Fire Safety Education and Training

Residence Life staff receive annual training conducted by the Atchison Fire Department.  This training includes prevention, response procedures, and fire extinguisher use.  The campus hosts an annual fire safety education program conducted by the Atchison Fire Department. This session includes prevention and alarm response procedures.

 

Fire evacuation drills are conducted once per year in every residence hall. Over ten fire alarm drills were held the previous calendar year.  Alarms requiring evacuation may be substituted for drills.

 

Fire Alarm Response Procedure

To insure the safety, welfare, and health of residents, RAs in conjunction with Resident Directors are responsible for instructions and implementation of fire and emergency procedures.

 

Procedures for student housing evacuation

  • Signal:  Fire alarm
  • Every person shall vacate the building by shortest route to the exterior.
  • Once outside, move to a designated location/a safe distance from the building so staff can clarify who is present and missing.
  • Contact security – 913.360.8888 (ext. 8888)
  • Remain outside unless otherwise directed.

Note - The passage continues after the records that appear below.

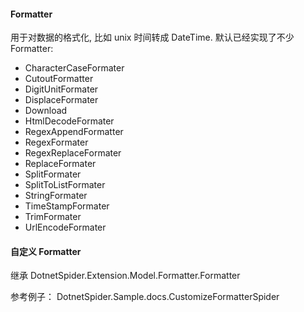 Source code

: ﻿#### Formatter

用于对数据的格式化, 比如 unix 时间转成 DateTime. 默认已经实现了不少 Formatter:

* CharacterCaseFormater
* CutoutFormatter
* DigitUnitFormater
* DisplaceFormater
* Download
* HtmlDecodeFormater
* RegexAppendFormatter
* RegexFormater
* RegexReplaceFormater
* ReplaceFormater
* SplitFormater
* SplitToListFormater
* StringFormater
* TimeStampFormater
* TrimFormater
* UrlEncodeFormater

#### 自定义 Formatter

继承 DotnetSpider.Extension.Model.Formatter.Formatter

参考例子： DotnetSpider.Sample.docs.CustomizeFormatterSpider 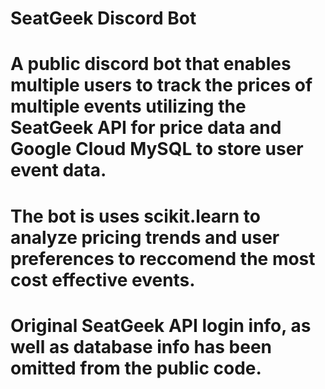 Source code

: # SeatGeek Discord Bot
# A public discord bot that enables multiple users to track the prices of multiple events utilizing the SeatGeek API for price data and Google Cloud MySQL to store user event data.
# The bot is uses scikit.learn to analyze pricing trends and user preferences to reccomend the most cost effective events. 
# Original SeatGeek API login info, as well as database info has been omitted from the public code.
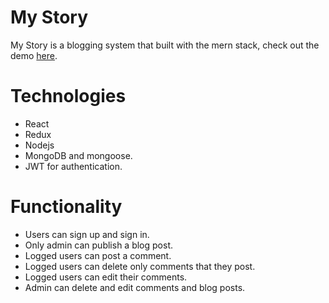 # My Story

My Story is a blogging system that built with the mern stack, check out the demo [here](https://my-story-blog.herokuapp.com/).

# Technologies

- React
- Redux
- Nodejs
- MongoDB and mongoose.
- JWT for authentication.

# Functionality

- Users can sign up and sign in.
- Only admin can publish a blog post.
- Logged users can post a comment.
- Logged users can delete only comments that they post.
- Logged users can edit their comments.
- Admin can delete and edit comments and blog posts.
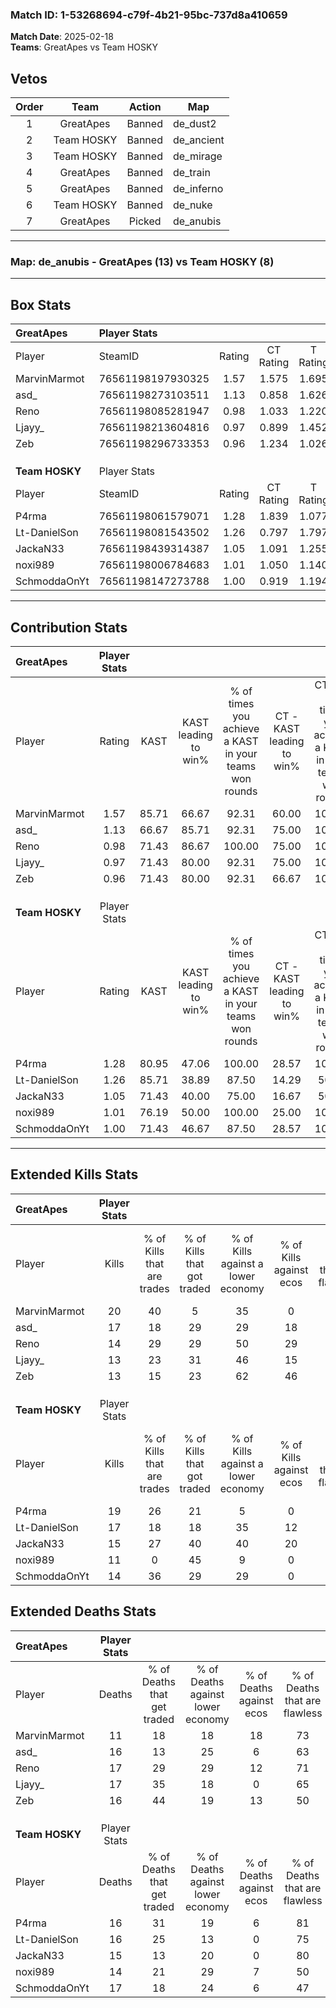 ### Match ID: 1-53268694-c79f-4b21-95bc-737d8a410659  
**Match Date**: 2025-02-18  
**Teams**: GreatApes vs Team HOSKY  

## Vetos  

| Order | Team | Action | Map |
| :---: | :--: | :----: | --- |
| 1 | GreatApes | Banned | de_dust2 |
| 2 | Team HOSKY | Banned | de_ancient |
| 3 | Team HOSKY | Banned | de_mirage |
| 4 | GreatApes | Banned | de_train |
| 5 | GreatApes | Banned | de_inferno |
| 6 | Team HOSKY | Banned | de_nuke |
| 7 | GreatApes | Picked | de_anubis |

---  

### **Map**: de_anubis - GreatApes (13) vs Team HOSKY (8)  
---  

## Box Stats  

| **GreatApes**  | Player Stats      |        |           |          |       |      |       |         |        |      |     |
| :- | :- | :-: | :-: | :-: | :-: | :-: | :-: | :-: | :-: | :-: | :-: |
| Player         | SteamID           | Rating | CT Rating | T Rating | KAST  | ADR  | Kills | Assists | Deaths | K/D  | HS% |
| MarvinMarmot   | 76561198197930325 |  1.57  |   1.575   |  1.695   | 85.71 | 96.7 |  20   |    7    |   11   | 1.82 | 35  |
| asd_           | 76561198273103511 |  1.13  |   0.858   |  1.626   | 66.67 | 87.3 |  17   |    2    |   16   | 1.06 | 64  |
| Reno           | 76561198085281947 |  0.98  |   1.033   |  1.220   | 71.43 | 70.9 |  14   |    6    |   17   | 0.82 | 50  |
| Ljayy_         | 76561198213604816 |  0.97  |   0.899   |  1.452   | 71.43 | 79.5 |  13   |    7    |   17   | 0.76 | 76  |
| Zeb            | 76561198296733353 |  0.96  |   1.234   |  1.026   | 71.43 | 69.1 |  13   |    6    |   16   | 0.81 | 38  |
|                |                   |        |           |          |       |      |       |         |        |      |     |
|                |                   |        |           |          |       |      |       |         |        |      |     |
|                |                   |        |           |          |       |      |       |         |        |      |     |
| **Team HOSKY** | Player Stats      |        |           |          |       |      |       |         |        |      |     |
| Player         | SteamID           | Rating | CT Rating | T Rating | KAST  | ADR  | Kills | Assists | Deaths | K/D  | HS% |
| P4rma          | 76561198061579071 |  1.28  |   1.839   |  1.077   | 80.95 | 75.8 |  19   |    1    |   16   | 1.19 | 47  |
| Lt-DanielSon   | 76561198081543502 |  1.26  |   0.797   |  1.797   | 85.71 | 81.3 |  17   |    4    |   16   | 1.06 | 47  |
| JackaN33       | 76561198439314387 |  1.05  |   1.091   |  1.255   | 71.43 | 68.5 |  15   |    2    |   15   | 1.00 | 66  |
| noxi989        | 76561198006784683 |  1.01  |   1.050   |  1.140   | 76.19 | 79.4 |  11   |    9    |   14   | 0.79 | 81  |
| SchmoddaOnYt   | 76561198147273788 |  1.00  |   0.919   |  1.194   | 71.43 | 77.1 |  14   |    5    |   17   | 0.82 | 64  |
---  

## Contribution Stats  

| **GreatApes**  | Player Stats |       |                      |                                                        |                           |                                                             |                          |                                                            |
| :- | :-: | :-: | :-: | :-: | :-: | :-: | :-: | :-: |
| Player         |    Rating    | KAST  | KAST leading to win% | % of times you achieve a KAST in your teams won rounds | CT - KAST leading to win% | CT - % of times you achieve a KAST in your teams won rounds | T - KAST leading to win% | T - % of times you achieve a KAST in your teams won rounds |
| MarvinMarmot   |     1.57     | 85.71 |        66.67         |                         92.31                          |           60.00           |                           100.00                            |          75.00           |                           85.71                            |
| asd_           |     1.13     | 66.67 |        85.71         |                         92.31                          |           75.00           |                           100.00                            |          100.00          |                           85.71                            |
| Reno           |     0.98     | 71.43 |        86.67         |                         100.00                         |           75.00           |                           100.00                            |          100.00          |                           100.00                           |
| Ljayy_         |     0.97     | 71.43 |        80.00         |                         92.31                          |           75.00           |                           100.00                            |          85.71           |                           85.71                            |
| Zeb            |     0.96     | 71.43 |        80.00         |                         92.31                          |           66.67           |                           100.00                            |          100.00          |                           85.71                            |
|                |              |       |                      |                                                        |                           |                                                             |                          |                                                            |
|                |              |       |                      |                                                        |                           |                                                             |                          |                                                            |
|                |              |       |                      |                                                        |                           |                                                             |                          |                                                            |
| **Team HOSKY** | Player Stats |       |                      |                                                        |                           |                                                             |                          |                                                            |
| Player         |    Rating    | KAST  | KAST leading to win% | % of times you achieve a KAST in your teams won rounds | CT - KAST leading to win% | CT - % of times you achieve a KAST in your teams won rounds | T - KAST leading to win% | T - % of times you achieve a KAST in your teams won rounds |
| P4rma          |     1.28     | 80.95 |        47.06         |                         100.00                         |           28.57           |                           100.00                            |          60.00           |                           100.00                           |
| Lt-DanielSon   |     1.26     | 85.71 |        38.89         |                         87.50                          |           14.29           |                            50.00                            |          54.55           |                           100.00                           |
| JackaN33       |     1.05     | 71.43 |        40.00         |                         75.00                          |           16.67           |                            50.00                            |          55.56           |                           83.33                            |
| noxi989        |     1.01     | 76.19 |        50.00         |                         100.00                         |           25.00           |                           100.00                            |          75.00           |                           100.00                           |
| SchmoddaOnYt   |     1.00     | 71.43 |        46.67         |                         87.50                          |           28.57           |                           100.00                            |          62.50           |                           83.33                            |
---  

## Extended Kills Stats  

| **GreatApes**  | Player Stats |                            |                            |                                    |                         |                              |                                 |                                       |                    |           |
| :- | :-: | :-: | :-: | :-: | :-: | :-: | :-: | :-: | :-: | :-: |
| Player         |    Kills     | % of Kills that are trades | % of Kills that got traded | % of Kills against a lower economy | % of Kills against ecos | % of Kills that are flawless | % of Kills that are close duels | % of Kills that are assisted by flash | Pistol Round Kills | AWP Kills |
| MarvinMarmot   |      20      |             40             |             5              |                 35                 |            0            |              70              |                0                |                   0                   |         4          |     1     |
| asd_           |      17      |             18             |             29             |                 29                 |           18            |              65              |               12                |                   6                   |         0          |     0     |
| Reno           |      14      |             29             |             29             |                 50                 |           29            |              57              |                0                |                   7                   |         0          |     1     |
| Ljayy_         |      13      |             23             |             31             |                 46                 |           15            |              62              |                0                |                   8                   |         0          |     3     |
| Zeb            |      13      |             15             |             23             |                 62                 |           46            |              77              |                8                |                   0                   |         0          |     0     |
|                |              |                            |                            |                                    |                         |                              |                                 |                                       |                    |           |
|                |              |                            |                            |                                    |                         |                              |                                 |                                       |                    |           |
|                |              |                            |                            |                                    |                         |                              |                                 |                                       |                    |           |
| **Team HOSKY** | Player Stats |                            |                            |                                    |                         |                              |                                 |                                       |                    |           |
| Player         |    Kills     | % of Kills that are trades | % of Kills that got traded | % of Kills against a lower economy | % of Kills against ecos | % of Kills that are flawless | % of Kills that are close duels | % of Kills that are assisted by flash | Pistol Round Kills | AWP Kills |
| P4rma          |      19      |             26             |             21             |                 5                  |            0            |              95              |                0                |                   0                   |         7          |     5     |
| Lt-DanielSon   |      17      |             18             |             18             |                 35                 |           12            |              41              |               12                |                   0                   |         0          |     0     |
| JackaN33       |      15      |             27             |             40             |                 40                 |           20            |              80              |                7                |                   7                   |         0          |     0     |
| noxi989        |      11      |             0              |             45             |                 9                  |            0            |              64              |                0                |                   0                   |         0          |     2     |
| SchmoddaOnYt   |      14      |             36             |             29             |                 29                 |            0            |              43              |               21                |                   7                   |         1          |     3     |
## Extended Deaths Stats  

| **GreatApes**  | Player Stats |                             |                                   |                          |                               |                            |                           |               |
| :- | :-: | :-: | :-: | :-: | :-: | :-: | :-: | :-: |
| Player         |    Deaths    | % of Deaths that get traded | % of Deaths against lower economy | % of Deaths against ecos | % of Deaths that are flawless | % of Deaths that are close | % of Deaths while blinded | Deaths to AWP |
| MarvinMarmot   |      11      |             18              |                18                 |            18            |              73               |             0              |             0             |       0       |
| asd_           |      16      |             13              |                25                 |            6             |              63               |             6              |             0             |       2       |
| Reno           |      17      |             29              |                29                 |            12            |              71               |             6              |             0             |       1       |
| Ljayy_         |      17      |             35              |                18                 |            0             |              65               |             18             |            12             |       2       |
| Zeb            |      16      |             44              |                19                 |            13            |              50               |             6              |             0             |       3       |
|                |              |                             |                                   |                          |                               |                            |                           |               |
|                |              |                             |                                   |                          |                               |                            |                           |               |
|                |              |                             |                                   |                          |                               |                            |                           |               |
| **Team HOSKY** | Player Stats |                             |                                   |                          |                               |                            |                           |               |
| Player         |    Deaths    | % of Deaths that get traded | % of Deaths against lower economy | % of Deaths against ecos | % of Deaths that are flawless | % of Deaths that are close | % of Deaths while blinded | Deaths to AWP |
| P4rma          |      16      |             31              |                19                 |            6             |              81               |             0              |             6             |       0       |
| Lt-DanielSon   |      16      |             25              |                13                 |            0             |              75               |             6              |             0             |       1       |
| JackaN33       |      15      |             13              |                20                 |            0             |              80               |             0              |             0             |       1       |
| noxi989        |      14      |             21              |                29                 |            7             |              50               |             7              |             0             |       0       |
| SchmoddaOnYt   |      17      |             18              |                24                 |            6             |              47               |             6              |            12             |       2       |
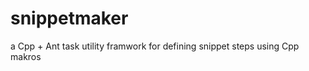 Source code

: snippetmaker
============

a Cpp + Ant task utility framwork for defining snippet steps using Cpp makros
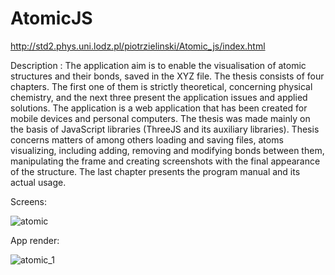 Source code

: # AtomicJS
http://std2.phys.uni.lodz.pl/piotrzielinski/Atomic_js/index.html

Description :
The application aim is to enable the visualisation of atomic structures and their bonds, saved in the XYZ file. The thesis consists of four chapters. The first one of them is strictly theoretical, concerning physical chemistry, and the next three present the application issues and applied solutions. The application is a web application that has been created for mobile devices and personal computers. The thesis was made mainly on the basis of JavaScript libraries (ThreeJS and its auxiliary libraries).
Thesis concerns matters of among others loading and saving files, atoms visualizing, including adding, removing and modifying bonds between them, manipulating the frame and creating screenshots with the final appearance of the structure. The last chapter presents the program manual and its actual usage. 

Screens:

![atomic](https://user-images.githubusercontent.com/44551565/132960480-6836a86a-a652-489d-a7e2-ab6fe6d8783a.png)

App render:

![atomic_1](https://user-images.githubusercontent.com/44551565/132960500-2d7280cb-d70f-4f99-acee-5bb3c5794f9e.png)


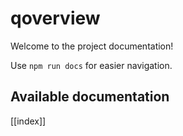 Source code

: # qoverview

Welcome to the project documentation!

Use `npm run docs` for easier navigation.

## Available documentation

[[index]]
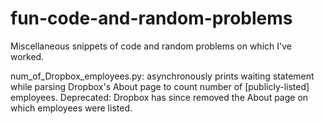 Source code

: # fun-code-and-random-problems
Miscellaneous snippets of code and random problems on which I've worked.

num_of_Dropbox_employees.py: asynchronously prints waiting statement while parsing Dropbox's About page to count number of [publicly-listed] employees. Deprecated: Dropbox has since removed the About page on which employees were listed.
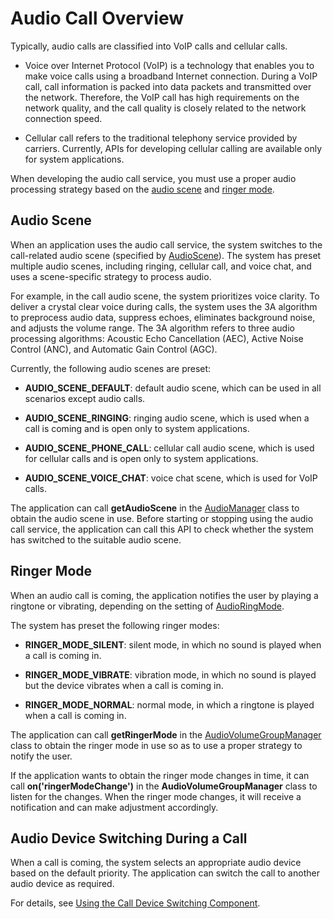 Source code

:# Audio Call Overview
<!--Kit: Audio Kit-->
<!--Subsystem: Multimedia-->
<!--Owner: @songshenke-->
<!--Designer: @caixuejiang; @hao-liangfei; @zhanganxiang-->
<!--Tester: @Filger-->
<!--Adviser: @w_Machine_cc-->

Typically, audio calls are classified into VoIP calls and cellular calls.

- Voice over Internet Protocol (VoIP) is a technology that enables you to make voice calls using a broadband Internet connection. During a VoIP call, call information is packed into data packets and transmitted over the network. Therefore, the VoIP call has high requirements on the network quality, and the call quality is closely related to the network connection speed.
  
- Cellular call refers to the traditional telephony service provided by carriers. Currently, APIs for developing cellular calling are available only for system applications.

When developing the audio call service, you must use a proper audio processing strategy based on the [audio scene](#audio-scene) and [ringer mode](#ringer-mode).

## Audio Scene

When an application uses the audio call service, the system switches to the call-related audio scene (specified by [AudioScene](../../reference/apis-audio-kit/arkts-apis-audio-e.md#audioscene8)). The system has preset multiple audio scenes, including ringing, cellular call, and voice chat, and uses a scene-specific strategy to process audio.

For example, in the call audio scene, the system prioritizes voice clarity. To deliver a crystal clear voice during calls, the system uses the 3A algorithm to preprocess audio data, suppress echoes, eliminates background noise, and adjusts the volume range. The 3A algorithm refers to three audio processing algorithms: Acoustic Echo Cancellation (AEC), Active Noise Control (ANC), and Automatic Gain Control (AGC).

Currently, the following audio scenes are preset:

- **AUDIO_SCENE_DEFAULT**: default audio scene, which can be used in all scenarios except audio calls.<!--Del-->

- **AUDIO_SCENE_RINGING**: ringing audio scene, which is used when a call is coming and is open only to system applications.

- **AUDIO_SCENE_PHONE_CALL**: cellular call audio scene, which is used for cellular calls and is open only to system applications.<!--DelEnd-->

- **AUDIO_SCENE_VOICE_CHAT**: voice chat scene, which is used for VoIP calls.

The application can call **getAudioScene** in the [AudioManager](../../reference/apis-audio-kit/arkts-apis-audio-AudioManager.md) class to obtain the audio scene in use. Before starting or stopping using the audio call service, the application can call this API to check whether the system has switched to the suitable audio scene.

## Ringer Mode

When an audio call is coming, the application notifies the user by playing a ringtone or vibrating, depending on the setting of [AudioRingMode](../../reference/apis-audio-kit/arkts-apis-audio-e.md#audioringmode).

The system has preset the following ringer modes:

- **RINGER_MODE_SILENT**: silent mode, in which no sound is played when a call is coming in.

- **RINGER_MODE_VIBRATE**: vibration mode, in which no sound is played but the device vibrates when a call is coming in.

- **RINGER_MODE_NORMAL**: normal mode, in which a ringtone is played when a call is coming in.

The application can call **getRingerMode** in the [AudioVolumeGroupManager](../../reference/apis-audio-kit/arkts-apis-audio-AudioVolumeGroupManager.md) class to obtain the ringer mode in use so as to use a proper strategy to notify the user.

If the application wants to obtain the ringer mode changes in time, it can call **on('ringerModeChange')** in the **AudioVolumeGroupManager** class to listen for the changes. When the ringer mode changes, it will receive a notification and can make adjustment accordingly.

## Audio Device Switching During a Call

When a call is coming, the system selects an appropriate audio device based on the default priority. The application can switch the call to another audio device as required.

For details, see [Using the Call Device Switching Component](../avsession/using-switch-call-devices.md).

Only a fireman or RD can give the official all clear sign for residents to return to the building. No RA should make this decision or turn off the alarm.
  • After the “All Clear” is given, RAs will check all rooms before residents return to the residence halls. Any residents remaining in the hall will be held accountable for not exiting the building.
  • Write an incident report and file it with security.

 

Basic Principles

Each time the alarm sounds, it is imperative that the staff considers it a real fire. It is imperative that the staff members report often and accurately to the appropriate RD whenever an alarm is triggered. RAs should go over the fire alarm procedures from the residents’ point of view at a floor meeting before an alarm. They should impress upon your residents the serious nature of pulling false alarms.